In the first round, the assembly of the product is played through with all parameters in the initial situation specified by the lecturers. The “observe” and “understand” project phases run in parallel. The networking of the assembly line carried out in the first development stage of the Lean Factory helps students to identify and analyze problems (e.g. bottlenecks, high stock levels, quality defects). The third phase, “define point of view”, has the primary goal of formulating a precise question for the subsequent idea generation phase. In the “ideate” phase, the aim is to generate a large number of ideas in a comparatively short
time.
The focus is on quantity and not quality when it comes to ideas that can contain or describe a solution. To
this end, multidisciplinary teams are assembled whose participants are assigned different roles beforehand and in which at least one member takes on the role of the user. The teams are distributed throughout the LeanFactory and use the variable space from the design thinking approach. The modular furnishings are moved, rooms are opened or closed. The groups use whiteboards, colored paper, modelling clay and Lego, among other things, to visualize and discuss their ideas. This is followed by the
“prototype” phase, in which the assembly line is rearranged and the new processes are discussed.
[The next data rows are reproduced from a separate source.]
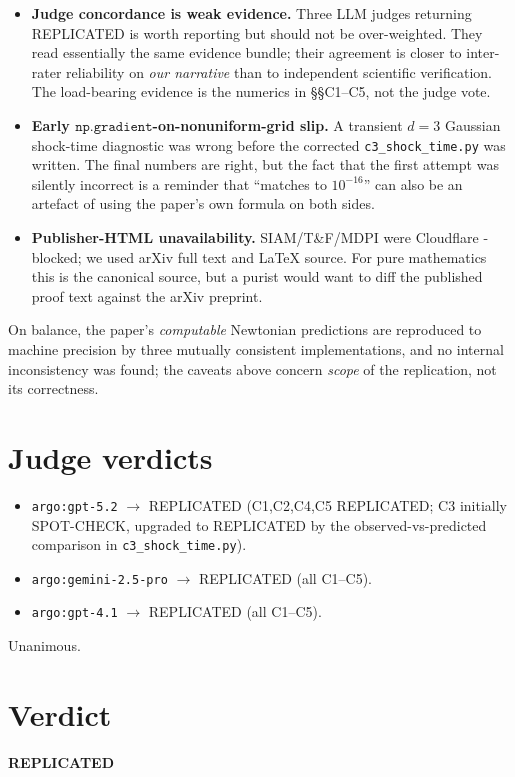 \documentclass[11pt]{article}
\begin{document}
\begin{itemize}
error in extracting the first blow-up time from the characteristic solve.
Reporting both without distinguishing them is misleadingly optimistic.
\item \textbf{Judge concordance is weak evidence.} Three LLM judges returning
REPLICATED is worth reporting but should not be over-weighted. They read
essentially the same evidence bundle; their agreement is closer to
inter-rater reliability on \emph{our narrative} than to independent scientific
verification. The load-bearing evidence is the numerics in
\S\S C1--C5, not the judge vote.
\item \textbf{Early $\texttt{np.gradient}$-on-nonuniform-grid slip.} A
transient $d=3$ Gaussian shock-time diagnostic was wrong before the
corrected \texttt{c3\_shock\_time.py} was written. The final numbers are
right, but the fact that the first attempt was silently incorrect is a
reminder that ``matches to $10^{-16}$'' can also be an artefact of using the
paper's own formula on both sides.
\item \textbf{Publisher-HTML unavailability.} SIAM/T\&F/MDPI were Cloudflare
-blocked; we used arXiv full text and LaTeX source. For pure mathematics
this is the canonical source, but a purist would want to diff the published
proof text against the arXiv preprint.
\end{itemize}
On balance, the paper's \emph{computable} Newtonian predictions are reproduced
to machine precision by three mutually consistent implementations, and no
internal inconsistency was found; the caveats above concern \emph{scope} of
the replication, not its correctness.

\section{Judge verdicts}
\begin{itemize}
\item \texttt{argo:gpt-5.2} $\rightarrow$ REPLICATED (C1,C2,C4,C5 REPLICATED;
C3 initially SPOT-CHECK, upgraded to REPLICATED by the observed-vs-predicted
comparison in \texttt{c3\_shock\_time.py}).
\item \texttt{argo:gemini-2.5-pro} $\rightarrow$ REPLICATED (all C1--C5).
\item \texttt{argo:gpt-4.1} $\rightarrow$ REPLICATED (all C1--C5).
\end{itemize}
Unanimous.

\section*{Verdict}
\centerline{\textbf{\Large REPLICATED}}
\end{document}
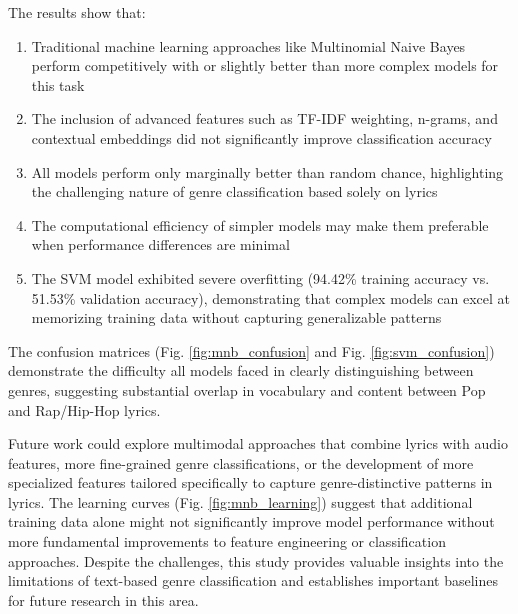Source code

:\documentclass[conference]{IEEEtran}
\begin{document}
The results show that:
\begin{enumerate}
\item Traditional machine learning approaches like Multinomial Naive Bayes perform competitively with or slightly better than more complex models for this task
\item The inclusion of advanced features such as TF-IDF weighting, n-grams, and contextual embeddings did not significantly improve classification accuracy
\item All models perform only marginally better than random chance, highlighting the challenging nature of genre classification based solely on lyrics
\item The computational efficiency of simpler models may make them preferable when performance differences are minimal
\item The SVM model exhibited severe overfitting (94.42\% training accuracy vs. 51.53\% validation accuracy), demonstrating that complex models can excel at memorizing training data without capturing generalizable patterns
\end{enumerate}

The confusion matrices (Fig. \ref{fig:mnb_confusion} and Fig. \ref{fig:svm_confusion}) demonstrate the difficulty all models faced in clearly distinguishing between genres, suggesting substantial overlap in vocabulary and content between Pop and Rap/Hip-Hop lyrics.

Future work could explore multimodal approaches that combine lyrics with audio features, more fine-grained genre classifications, or the development of more specialized features tailored specifically to capture genre-distinctive patterns in lyrics. The learning curves (Fig. \ref{fig:mnb_learning}) suggest that additional training data alone might not significantly improve model performance without more fundamental improvements to feature engineering or classification approaches. Despite the challenges, this study provides valuable insights into the limitations of text-based genre classification and establishes important baselines for future research in this area.
\end{document}
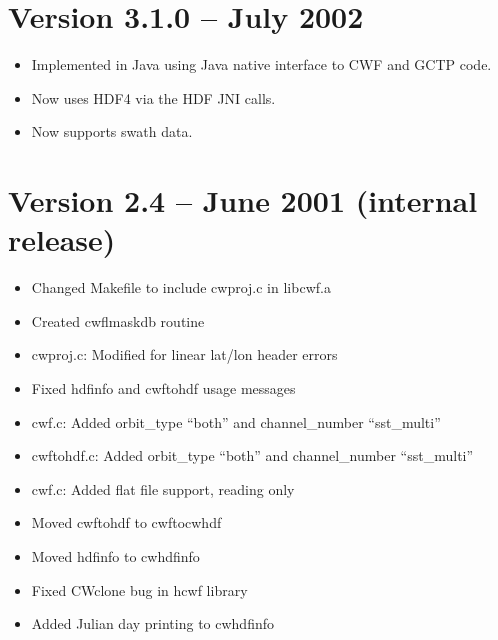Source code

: 
\section{Version 3.1.0 -- July 2002}

\begin{itemize}

  \item Implemented in Java using Java native interface to CWF and
  GCTP code.

  \item Now uses HDF4 via the HDF JNI calls.

  \item Now supports swath data.

\end{itemize}


\section{Version 2.4 -- June 2001 (internal release)}

\begin{itemize}

  \item Changed Makefile to include cwproj.c in libcwf.a

  \item Created cwflmaskdb routine

  \item cwproj.c: Modified for linear lat/lon header errors

  \item Fixed hdfinfo and cwftohdf usage messages

  \item cwf.c: Added orbit\_type ``both'' and channel\_number
  ``sst\_multi''

  \item cwftohdf.c: Added orbit\_type ``both'' and channel\_number
  ``sst\_multi''

  \item cwf.c: Added flat file support, reading only

  \item Moved cwftohdf to cwftocwhdf

  \item Moved hdfinfo to cwhdfinfo

  \item Fixed CWclone bug in hcwf library

  \item Added Julian day printing to cwhdfinfo

\end{itemize}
The new production prototype is then the starting point for the second round of the game. The students play four rounds. They then analyze the change in the previously defined KPIs and check whether production has been successfully optimized.
The design thinking process is divided into two overarching “spaces”. While the participants are in the problem space in the “observe”, “understand” and “define point of view” phases, they switch to the solution space in the “ideate” and “prototype” phases. Convergent and divergent thinking alternate in both “spaces”.
In the divergent thinking mode, an unconventional approach is taken with the generation of a variety of ideas, the collection of information, the inclusion of new perspectives and the willingness to take risks.
In the convergent thinking mode, on the other hand, the available information and ideas are analyzed in order to find answers to the problem using logic [19]. With each iteration step, the scope of options and ideas from divergent thinking becomes smaller and more detailed than in the previous iteration [20]. In this way, students arrive at realistic and feasible solutions.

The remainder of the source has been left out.